Ignoring the innovations occurring in effective energy storage capabilities is a convenient way to dismiss renewable energy alternatives to nuclear energy. The development and effective management of smart micro-grids connecting individual and community energy production sites makes it possible to operate an effective province-wide energy supply network in New Brunswick. These energy solutions are available today. We do not need to wait 15 years.
Country after country around the world is walking away from nuclear reactors due to their high costs, cost over-runs, lengthy construction time, expensive security and safety requirements and dangerous waste products requiring long term management and maintenance. These reactors are anything but “clean, safe and low-cost.”

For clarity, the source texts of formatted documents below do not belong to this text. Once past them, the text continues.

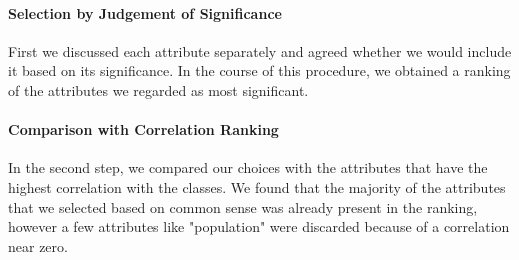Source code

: \paragraph{Selection by Judgement of Significance}
First we discussed each attribute separately and agreed whether we
would include it based on its significance. In the course of this
procedure, we obtained a ranking of the attributes we regarded as most
significant.

\paragraph{Comparison with Correlation Ranking}
In the second step, we compared our choices with the attributes that
have the highest correlation with the classes. We found that the
majority of the attributes that we selected based on common sense was
already present in the ranking, however a few attributes like
"population" were discarded because of a correlation near zero.

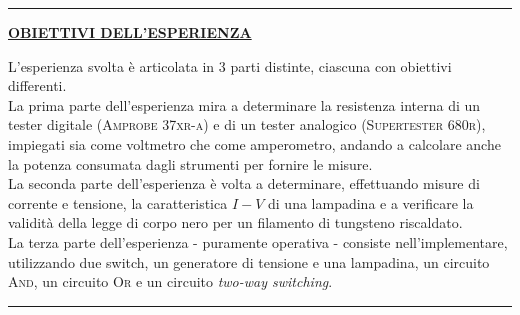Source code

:\documentclass{article}
\begin{document}
\hrule
\begin{center}
\textbf{\underline{\large OBIETTIVI DELL'ESPERIENZA}}
\end{center}
L'esperienza svolta è articolata in 3 parti distinte, ciascuna con obiettivi differenti.\\
La prima parte dell'esperienza mira a determinare la resistenza interna di un tester digitale (\textsc{Amprobe 37xr-a}) e di un tester analogico (\textsc{Supertester 680r}), impiegati sia come voltmetro che come amperometro, andando a calcolare anche la potenza consumata dagli strumenti per fornire le misure.\\
La seconda parte dell'esperienza è volta a determinare, effettuando misure di corrente e tensione, la caratteristica \(I-V\) di una lampadina e a verificare la validità della legge di corpo nero per un filamento di tungsteno riscaldato.\\
La terza parte dell'esperienza - puramente operativa - consiste nell'implementare, utilizzando due switch, un generatore di tensione e una lampadina, un circuito \textsc{And}, un circuito \textsc{Or} e un circuito \textit{two-way switching}.
\\
\hrule
\end{document}
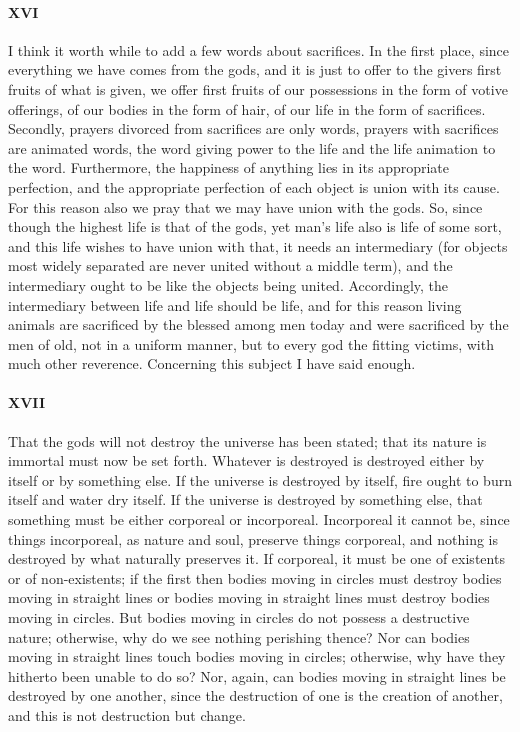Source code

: \documentclass[12pt]{article}
\begin{document}
\paragraph{XVI} I think it worth while to add a few words about sacrifices.  In
the first place, since everything we have comes from the gods, and it is just
to offer to the givers first fruits of what is given, we offer first fruits of
our possessions in the form of votive offerings, of our bodies in the form of
hair, of our life in the form of sacrifices. Secondly, prayers divorced from
sacrifices are only words, prayers with sacrifices are animated words, the word
giving power to the life and the life animation to the word. Furthermore, the
happiness of anything lies in its appropriate perfection, and the appropriate
perfection of each object is union with its cause. For this reason also we pray
that we may have union with the gods. So, since though the highest life is that
of the gods, yet man's life also is life of some sort, and this life wishes to
have union with that, it needs an intermediary (for objects most widely
separated are never united without a middle term), and the intermediary ought
to be like the objects being united. Accordingly, the intermediary between life
and life should be life, and for this reason living animals are sacrificed by
the blessed among men today and were sacrificed by the men of old, not in a
uniform manner, but to every god the fitting victims, with much other
reverence. Concerning this subject I have said enough.

\paragraph{XVII} That the gods will not destroy the universe has been stated;
that its nature is immortal must now be set forth. Whatever is destroyed is
destroyed either by itself or by something else. If the universe is destroyed
by itself, fire ought to burn itself and water dry itself. If the universe is
destroyed by something else, that something must be either corporeal or
incorporeal. Incorporeal it cannot be, since things incorporeal, as nature and
soul, preserve things corporeal, and nothing is destroyed by what naturally
preserves it. If corporeal, it must be one of existents or of non-existents; if
the first then bodies moving in circles must destroy bodies moving in straight
lines or bodies moving in straight lines must destroy bodies moving in circles.
But bodies moving in circles do not possess a destructive nature; otherwise,
why do we see nothing perishing thence? Nor can bodies moving in straight lines
touch bodies moving in circles; otherwise, why have they hitherto been unable
to do so? Nor, again, can bodies moving in straight lines be destroyed by one
another, since the destruction of one is the creation of another, and this is
not destruction but change.
\end{document}
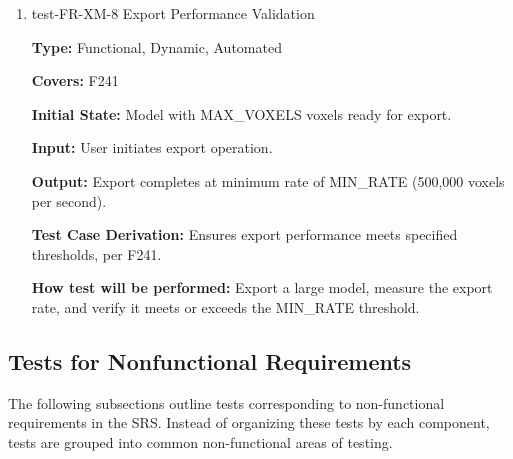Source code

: \documentclass[12pt, titlepage]{article}
\begin{document}
\begin{enumerate}
\item{test-FR-XM-8 Export Performance Validation\\}
\label{sec:t-xm-8}

\textbf{Type:} Functional, Dynamic, Automated

\textbf{Covers:} F241
					
\textbf{Initial State:} Model with MAX\_VOXELS voxels ready for export.
					
\textbf{Input:} User initiates export operation.
					
\textbf{Output:} Export completes at minimum rate of MIN\_RATE (500,000 voxels per second).

\textbf{Test Case Derivation:} Ensures export performance meets specified thresholds, per F241.
					
\textbf{How test will be performed:} Export a large model, measure the export rate, and verify it meets or exceeds the MIN\_RATE threshold.

\end{enumerate}

\subsection{Tests for Nonfunctional Requirements}

\noindent The following subsections outline tests corresponding to non-functional requirements in the SRS. Instead of organizing these tests by each component, tests are grouped into common non-functional areas of testing.\\
\end{document}
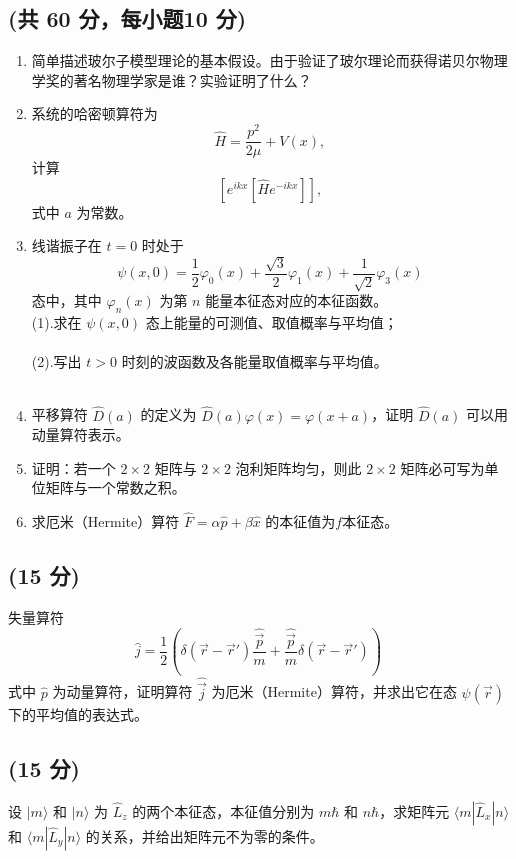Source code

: 
\subsection{(共 60 分，每小题10 分)}
\begin{enumerate}
\item 简单描述玻尔子模型理论的基本假设。由于验证了玻尔理论而获得诺贝尔物理学奖的著名物理学家是谁？实验证明了什么？

\item 系统的哈密顿算符为 
$$\hat{H} = \frac{p^2}{2\mu} + V(x),~$$
计算
$$\left[e^{ikx}[\hat{H}e^{-ikx}]\right],~$$
式中 $a$ 为常数。

\item 线谐振子在 $t = 0$ 时处于
$$ \psi(x, 0) = \frac{1}{2}\varphi_0(x) + \frac{\sqrt{3}}{2}\varphi_1(x) + \frac{1}{\sqrt{2}}\varphi_3(x)~ $$
态中，其中 $\varphi_n(x)$ 为第 $n$ 能量本征态对应的本征函数。\\
(1).求在 $\psi(x, 0)$ 态上能量的可测值、取值概率与平均值；\\\\
(2).写出 $t > 0$ 时刻的波函数及各能量取值概率与平均值。\\\\
\item 平移算符 $\hat{D}(a)$ 的定义为 $\hat{D}(a)\varphi(x) = \varphi(x + a)$，证明 $\hat{D}(a)$ 可以用动量算符表示。

\item 证明：若一个 $2 \times 2$ 矩阵与 $2 \times 2$ 泡利矩阵均匀，则此 $2 \times 2$ 矩阵必可写为单位矩阵与一个常数之积。

\item 求厄米（Hermite）算符 $\hat{F} = \alpha\hat{p} + \beta\hat{x}$ 的本征值为$f$本征态。
\end{enumerate}
\subsection{(15 分)}
失量算符
\[
\hat{j} = \frac{1}{2} \left( \delta(\vec{r} - \vec{r}') \frac{\hat{\vec{p}}}{m} + \frac{\hat{\vec{p}}}{m} \delta(\vec{r} - \vec{r}') \right)~
\]
式中 $\hat{p}$ 为动量算符，证明算符 $\hat{\vec{j}}$ 为厄米（Hermite）算符，并求出它在态 $\psi(\vec{r})$ 下的平均值的表达式。

\subsection{(15 分)}
设 $|m\rangle$ 和 $|n\rangle$ 为 $\hat{L}_z$ 的两个本征态，本征值分别为 $m\hbar$ 和 $n\hbar$，求矩阵元 $\langle m| \hat{L}_x |n \rangle$ 和 $\langle m| \hat{L}_y |n \rangle$ 的关系，并给出矩阵元不为零的条件。
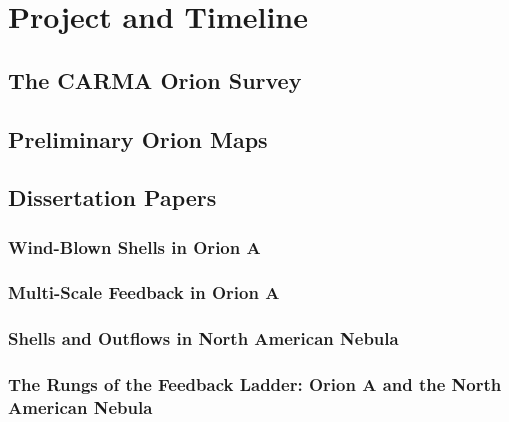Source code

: \section{Project and Timeline}
    \subsection{The CARMA Orion Survey}

    \subsection{Preliminary Orion Maps}

    \subsection{Dissertation Papers}
        \subsubsection{Wind-Blown Shells in Orion A}
        \subsubsection{Multi-Scale Feedback in Orion A}
        \subsubsection{Shells and Outflows in North American Nebula}
        \subsubsection{The Rungs of the Feedback Ladder: Orion A and the North American Nebula}
    


  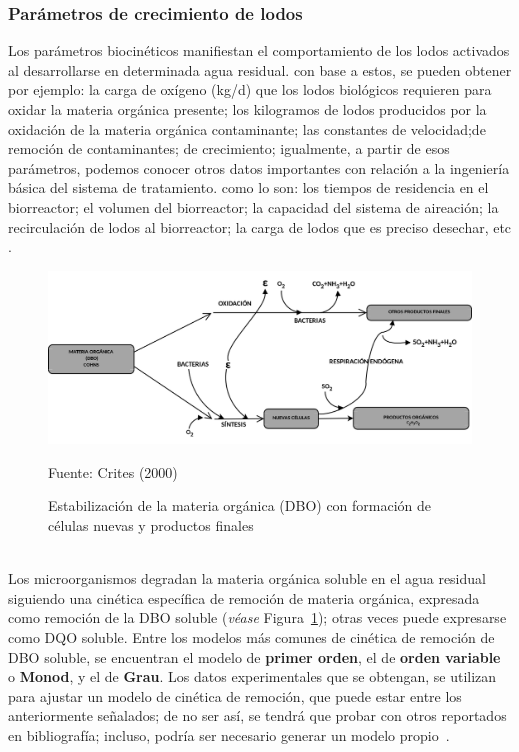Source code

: \subsubsection*{Parámetros de crecimiento de lodos}
Los parámetros biocinéticos manifiestan el comportamiento de los lodos activados al desarrollarse en determinada agua residual. con base a estos, se pueden obtener por ejemplo: la carga de oxígeno (kg/d) que los lodos biológicos requieren para oxidar la materia orgánica presente; los kilogramos de lodos producidos por la oxidación de la materia orgánica contaminante; las constantes de velocidad;de remoción de contaminantes; de crecimiento; igualmente, a partir de esos parámetros, podemos conocer otros datos importantes con relación a la ingeniería básica del sistema de tratamiento. como lo son: los tiempos de residencia en el biorreactor; el volumen del biorreactor; la capacidad del sistema de aireación; la recirculación de lodos al biorreactor; la carga de lodos que es preciso desechar, etc \emph{\citep{martinez2005}}.
	\begin{figure}[!h]
		\begin{center}
		\includegraphics[scale=0.25]{Estabilizacion_mat_org.png}
		\caption{Estabilización de la materia orgánica (DBO) con formación de células nuevas y productos finales}
		\small{Fuente: Crites (2000)}
		\label{fig:estabilizacion}
		\end{center}
	\end{figure}
\\Los microorganismos degradan la materia orgánica soluble en el agua residual siguiendo una cinética específica de remoción de materia orgánica, expresada como remoción de la DBO soluble (\emph{véase} Figura~\ref{fig:estabilizacion}); otras veces puede expresarse como DQO soluble. Entre los modelos más comunes de cinética de remoción de DBO soluble, se encuentran el modelo de \textbf{primer orden}, el de \textbf{orden variable} o \textbf{Monod}, y el de \textbf{Grau}. Los datos experimentales que se obtengan, se utilizan para ajustar un modelo de cinética de remoción, que puede estar entre los anteriormente señalados; de no ser así, se tendrá que probar con otros reportados en bibliografía; incluso, podría ser necesario generar un modelo propio~\emph{\citep{martinez2005}}.\\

Another myth Vickers promotes in his opinion piece is that the proposed New Brunswick SMNRs “produce minimal waste and can even reduce the volume of existing nuclear waste.”
The new radioactive waste produced by the proposed new reactors is even more highly toxic and therefore even more risky to manage and secure. Are these the type of experiments New Brunswickers desire on the shores of the Bay of Fundy?
The corporate sales job pushed on New Brunswickers by the nuclear industry and its political allies is now becoming an election issue.
Hopefully voters will ask their candidates to state their position on the development of new nuclear reactors on shores of the Bay of Fundy.
They should also ask for their position on investing in local and regional renewable energy solutions that are proven and working today.
But probably the most important question to ask political candidates is: What will we tell our children and future generations about the responsibility and legacy of these radioactive wastes that have to be maintained and secured for thousands of years into the future?
Brian Beaton is a writer and the calendar coordinator for the NB Media Co-op.